Le couloir du module d'habitation résonnait d'un brouhaha qu'Alice n'avait pas entendu depuis des jours. Des rires, des exclamations, des appels familiers. L'atmosphère était chaude, saturée de voix surexcitées, de pads qui vibraient, de discussions en cascade. Elle n'avait pas encore passé le seuil du dortoir que les premières têtes s'étaient tournées vers elle.
- Ils arrivent !
- C'est eux, j'vous l'avais dit !
En quelques secondes, elle, Horizon, Célia et Alphonse furent encerclés.
- C'est vrai que vous avez vu un vaisseau fantôme ?
- Quelqu'un a dit que vous aviez affronté des robots de défense ?
- On m'a parlé d'un mec vivant, genre cryogénisé depuis deS siècles ! C'est vrai ?!
Alphonse leva les mains en grand, théâtral.
- S'il vous plaît, une question à la fois.
Il adopta une posture martiale, feignant la gravité.
- Oui, nous avons bravé l'inconnu. Oui, j'ai sauvé mes camarades en désactivant un système de défense archaïque avec... mon génie.

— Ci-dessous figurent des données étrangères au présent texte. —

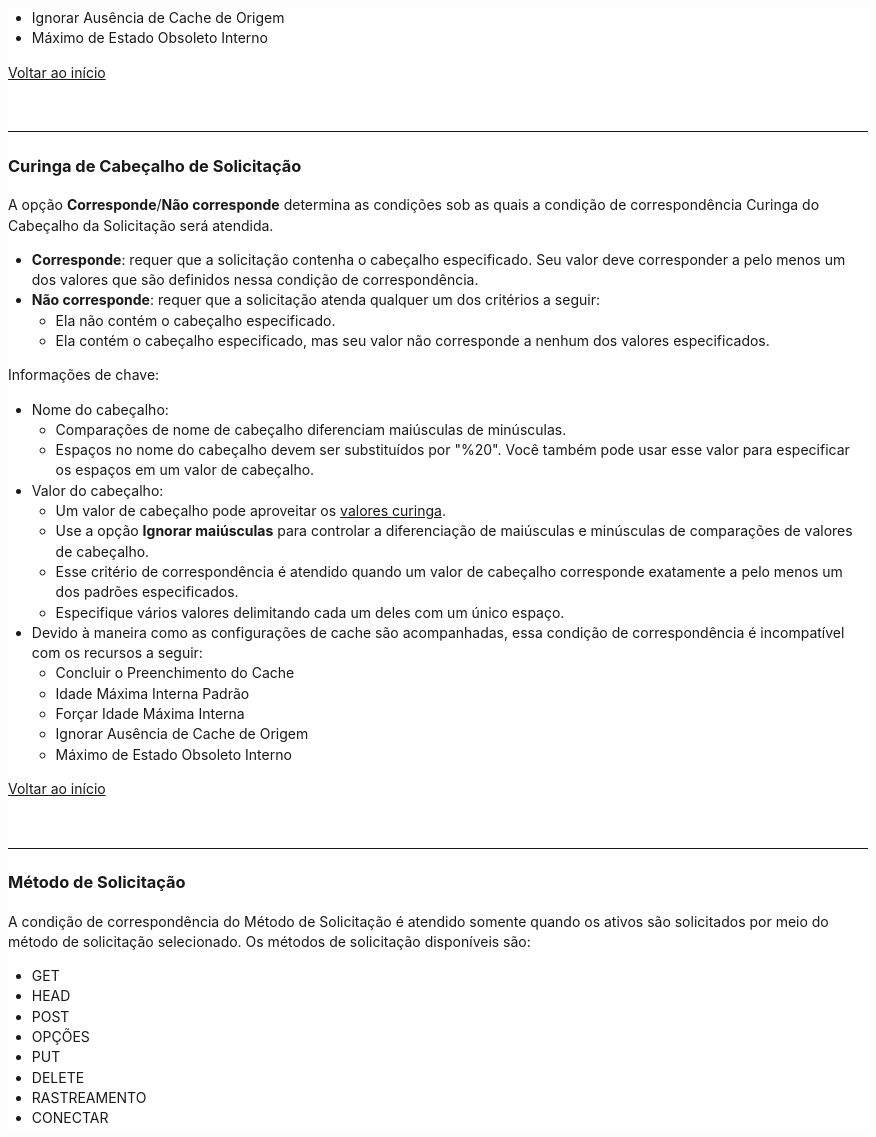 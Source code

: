   - Ignorar Ausência de Cache de Origem
  - Máximo de Estado Obsoleto Interno

[Voltar ao início](#reference-for-rules-engine-match-conditions)

</br>

---

### <a name="request-header-wildcard"></a>Curinga de Cabeçalho de Solicitação

A opção **Corresponde**/**Não corresponde** determina as condições sob as quais a condição de correspondência Curinga do Cabeçalho da Solicitação será atendida.

- **Corresponde**: requer que a solicitação contenha o cabeçalho especificado. Seu valor deve corresponder a pelo menos um dos valores que são definidos nessa condição de correspondência.
- **Não corresponde**: requer que a solicitação atenda qualquer um dos critérios a seguir:
  - Ela não contém o cabeçalho especificado.
  - Ela contém o cabeçalho especificado, mas seu valor não corresponde a nenhum dos valores especificados.
  
Informações de chave:

- Nome do cabeçalho:
  - Comparações de nome de cabeçalho diferenciam maiúsculas de minúsculas.
  - Espaços no nome do cabeçalho devem ser substituídos por "%20". Você também pode usar esse valor para especificar os espaços em um valor de cabeçalho.
- Valor do cabeçalho:
  - Um valor de cabeçalho pode aproveitar os [valores curinga](cdn-verizon-premium-rules-engine-reference.md#wildcard-values).
  - Use a opção **Ignorar maiúsculas** para controlar a diferenciação de maiúsculas e minúsculas de comparações de valores de cabeçalho.
  - Esse critério de correspondência é atendido quando um valor de cabeçalho corresponde exatamente a pelo menos um dos padrões especificados.
  - Especifique vários valores delimitando cada um deles com um único espaço.
- Devido à maneira como as configurações de cache são acompanhadas, essa condição de correspondência é incompatível com os recursos a seguir:
  - Concluir o Preenchimento do Cache
  - Idade Máxima Interna Padrão
  - Forçar Idade Máxima Interna
  - Ignorar Ausência de Cache de Origem
  - Máximo de Estado Obsoleto Interno

[Voltar ao início](#reference-for-rules-engine-match-conditions)

</br>

---

### <a name="request-method"></a>Método de Solicitação

A condição de correspondência do Método de Solicitação é atendido somente quando os ativos são solicitados por meio do método de solicitação selecionado. Os métodos de solicitação disponíveis são:

- GET
- HEAD
- POST
- OPÇÕES
- PUT
- DELETE
- RASTREAMENTO
- CONECTAR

- Et les zombies ? Demanda quelqu'un.
- Des zombots, lança-t-il soudain. Demi-zombies, demi-robots. Pleins de dents, aucun sens de l'humour. Terrifiants.
Un éclat de rire général parcourut la pièce. Quelqu'un lança une paire de chaussettes dans sa direction. Il les attrapa au vol et s'en servit d'arme dans une représentation dramatique de son combat contre un Zombot.

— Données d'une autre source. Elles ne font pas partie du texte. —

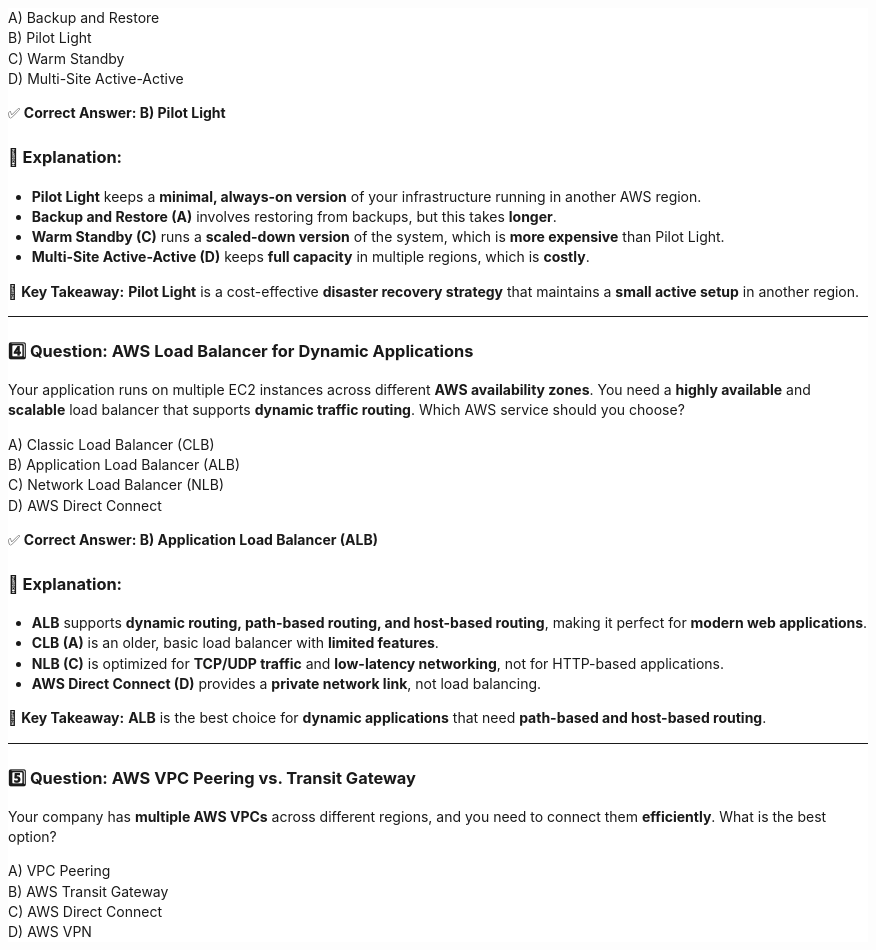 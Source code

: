 A) Backup and Restore  
B) Pilot Light  
C) Warm Standby  
D) Multi-Site Active-Active  

✅ **Correct Answer: B) Pilot Light**  

### **📝 Explanation:**  
- **Pilot Light** keeps a **minimal, always-on version** of your infrastructure running in another AWS region.  
- **Backup and Restore (A)** involves restoring from backups, but this takes **longer**.  
- **Warm Standby (C)** runs a **scaled-down version** of the system, which is **more expensive** than Pilot Light.  
- **Multi-Site Active-Active (D)** keeps **full capacity** in multiple regions, which is **costly**.  

📌 **Key Takeaway:** **Pilot Light** is a cost-effective **disaster recovery strategy** that maintains a **small active setup** in another region.

---

### **4️⃣ Question: AWS Load Balancer for Dynamic Applications**  
Your application runs on multiple EC2 instances across different **AWS availability zones**. You need a **highly available** and **scalable** load balancer that supports **dynamic traffic routing**. Which AWS service should you choose?  

A) Classic Load Balancer (CLB)  
B) Application Load Balancer (ALB)  
C) Network Load Balancer (NLB)  
D) AWS Direct Connect  

✅ **Correct Answer: B) Application Load Balancer (ALB)**  

### **📝 Explanation:**  
- **ALB** supports **dynamic routing, path-based routing, and host-based routing**, making it perfect for **modern web applications**.  
- **CLB (A)** is an older, basic load balancer with **limited features**.  
- **NLB (C)** is optimized for **TCP/UDP traffic** and **low-latency networking**, not for HTTP-based applications.  
- **AWS Direct Connect (D)** provides a **private network link**, not load balancing.  

📌 **Key Takeaway:** **ALB** is the best choice for **dynamic applications** that need **path-based and host-based routing**.

---

### **5️⃣ Question: AWS VPC Peering vs. Transit Gateway**  
Your company has **multiple AWS VPCs** across different regions, and you need to connect them **efficiently**. What is the best option?  

A) VPC Peering  
B) AWS Transit Gateway  
C) AWS Direct Connect  
D) AWS VPN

- Vous riez, mais j'ai presque perdu un bras entre les mâchoires de ce monstre !
Les jeunes les assaillaient de questions, mais les versions se contredisaient toutes. Certains avaient entendu parler d'un vaisseau invisible, d'autres d'une mission secrète du Conseil. Un ou deux murmuraient que le conseil leur avait confié une tâche spéciale. Même les plus sceptiques restaient suspendus à leurs lèvres, fascinés.
Alice, un peu en retrait, observait la scène. Elle s'efforçait de sourire, mais elle sentait au fond de sa poitrine cette pression silencieuse, celle qu'on ressent quand les autres vous regardent comme si vous étiez revenu d'un monde où eux ne peuvent pas aller.

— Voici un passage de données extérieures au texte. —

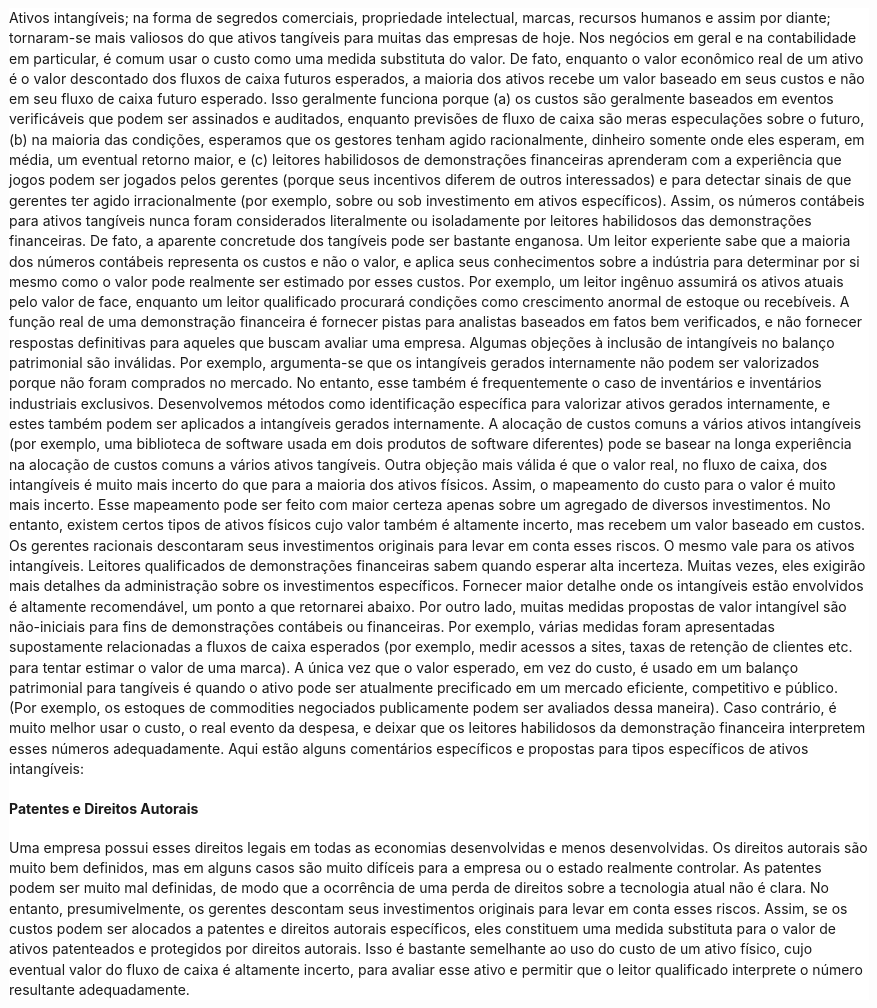 Ativos intangíveis; na forma de segredos comerciais, propriedade intelectual, marcas, recursos humanos e assim por diante; tornaram-se mais valiosos do que ativos tangíveis para muitas das empresas de hoje. Nos negócios em geral e na contabilidade em particular, é comum usar o custo como uma medida substituta do valor. De fato, enquanto o valor econômico real de um ativo é o valor descontado dos fluxos de caixa futuros esperados, a maioria dos ativos recebe um valor baseado em seus custos e não em seu fluxo de caixa futuro esperado. Isso geralmente funciona porque (a) os custos são geralmente baseados em eventos verificáveis que podem ser assinados e auditados, enquanto previsões de fluxo de caixa são meras especulações sobre o futuro, (b) na maioria das condições, esperamos que os gestores tenham agido racionalmente, dinheiro somente onde eles esperam, em média, um eventual retorno maior, e (c) leitores habilidosos de demonstrações financeiras aprenderam com a experiência que jogos podem ser jogados pelos gerentes (porque seus incentivos diferem de outros interessados) e para detectar sinais de que gerentes ter agido irracionalmente (por exemplo, sobre ou sob investimento em ativos específicos). Assim, os números contábeis para ativos tangíveis nunca foram considerados literalmente ou isoladamente por leitores habilidosos das demonstrações financeiras. De fato, a aparente concretude dos tangíveis pode ser bastante enganosa. Um leitor experiente sabe que a maioria dos números contábeis representa os custos e não o valor, e aplica seus conhecimentos sobre a indústria para determinar por si mesmo como o valor pode realmente ser estimado por esses custos. Por exemplo, um leitor ingênuo assumirá os ativos atuais pelo valor de face, enquanto um leitor qualificado procurará condições como crescimento anormal de estoque ou recebíveis. A função real de uma demonstração financeira é fornecer pistas para analistas baseados em fatos bem verificados, e não fornecer respostas definitivas para aqueles que buscam avaliar uma empresa. Algumas objeções à inclusão de intangíveis no balanço patrimonial são inválidas. Por exemplo, argumenta-se que os intangíveis gerados internamente não podem ser valorizados porque não foram comprados no mercado. No entanto, esse também é frequentemente o caso de inventários e inventários industriais exclusivos. Desenvolvemos métodos como identificação específica para valorizar ativos gerados internamente, e estes também podem ser aplicados a intangíveis gerados internamente. A alocação de custos comuns a vários ativos intangíveis (por exemplo, uma biblioteca de software usada em dois produtos de software diferentes) pode se basear na longa experiência na alocação de custos comuns a vários ativos tangíveis. Outra objeção mais válida é que o valor real, no fluxo de caixa, dos intangíveis é muito mais incerto do que para a maioria dos ativos físicos. Assim, o mapeamento do custo para o valor é muito mais incerto. Esse mapeamento pode ser feito com maior certeza apenas sobre um agregado de diversos investimentos. No entanto, existem certos tipos de ativos físicos cujo valor também é altamente incerto, mas recebem um valor baseado em custos. Os gerentes racionais descontaram seus investimentos originais para levar em conta esses riscos. O mesmo vale para os ativos intangíveis. Leitores qualificados de demonstrações financeiras sabem quando esperar alta incerteza. Muitas vezes, eles exigirão mais detalhes da administração sobre os investimentos específicos. Fornecer maior detalhe onde os intangíveis estão envolvidos é altamente recomendável, um ponto a que retornarei abaixo. Por outro lado, muitas medidas propostas de valor intangível são não-iniciais para fins de demonstrações contábeis ou financeiras. Por exemplo, várias medidas foram apresentadas supostamente relacionadas a fluxos de caixa esperados (por exemplo, medir acessos a sites, taxas de retenção de clientes etc. para tentar estimar o valor de uma marca). A única vez que o valor esperado, em vez do custo, é usado em um balanço patrimonial para tangíveis é quando o ativo pode ser atualmente precificado em um mercado eficiente, competitivo e público. (Por exemplo, os estoques de commodities negociados publicamente podem ser avaliados dessa maneira). Caso contrário, é muito melhor usar o custo, o real evento da despesa, e deixar que os leitores habilidosos da demonstração financeira interpretem esses números adequadamente. Aqui estão alguns comentários específicos e propostas para tipos específicos de ativos intangíveis:

#### Patentes e Direitos Autorais

Uma empresa possui esses direitos legais em todas as economias desenvolvidas e menos desenvolvidas. Os direitos autorais são muito bem definidos, mas em alguns casos são muito difíceis para a empresa ou o estado realmente controlar. As patentes podem ser muito mal definidas, de modo que a ocorrência de uma perda de direitos sobre a tecnologia atual não é clara. No entanto, presumivelmente, os gerentes descontam seus investimentos originais para levar em conta esses riscos. Assim, se os custos podem ser alocados a patentes e direitos autorais específicos, eles constituem uma medida substituta para o valor de ativos patenteados e protegidos por direitos autorais. Isso é bastante semelhante ao uso do custo de um ativo físico, cujo eventual valor do fluxo de caixa é altamente incerto, para avaliar esse ativo e permitir que o leitor qualificado interprete o número resultante adequadamente.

Puis, au fond de la pièce, une voix claqua comme un couperet :
- Vous vous amusez bien ?
Le silence se fit progressivement. Dante s'était levé de sa couchette, dos appuyé contre le mur, bras croisés.
- C'est marrant, j'ai dû rater la partie où désobéir aux ordres, voler une navette et foutre en l'air des protocoles vitaux vous transforme en héros.
Personne ne répondit. Alphonse avait cessé de gesticuler, regard sombre. Alice fixa Dante sans un mot.
Il poursuivit, plus bas :
- Vous avez mis tout le monde en danger. Pour quoi ? Pour briller ? Pour faire les malins ?
Célia se leva lentement.
- Personne n'a voulu briller, Dante. On a suivi un signal. Il y avait quelqu'un.
- Et si ça avait été un piège ? Vous auriez pu tuer tout le monde.
Horizon se leva à son tour.
- On a pris un risque. On l'assume. Mais on a sauvé une vie.
- Une vie ? Et combien auraient pu mourir à cause de vous ? les techniciens vont se relayer jours et nuits pour tenter de combler l'impact énergétique de vos conneries. Mais bien sûr, tout le monde s'en fiche, hein. On préfère écouter Alphonse raconter ses salades.
Il attrapa sa veste et quitta le dortoir sans un mot de plus.
Un silence tendu s'installa. Puis Alphonse soupira, s'asseyant lourdement sur son lit.
- Eh ben, ça calme.
Quelqu'un éclata de rire nerveusement. Puis une autre voix reprit :
- Bon, mais sérieusement, c'est quoi cette histoire de survivant ?
Et les rumeurs reprirent, en sourdine. Mais l'ambiance avait changé. Moins euphorique. Plus dense.
Alice s'assit sur le bord de son lit. Elle regarda ses mains, ses doigts, comme s'ils appartenaient à quelqu'un d'autre. Le contact du sol du Svalbard lui collait encore à la peau. Le silence des couloirs vides. La voix d'ABBY.
Elle leva les yeux vers Horizon. Un simple regard. Mais tout y était.
Ce n'était pas fini.
Et ils n'étaient plus tout à fait les mêmes.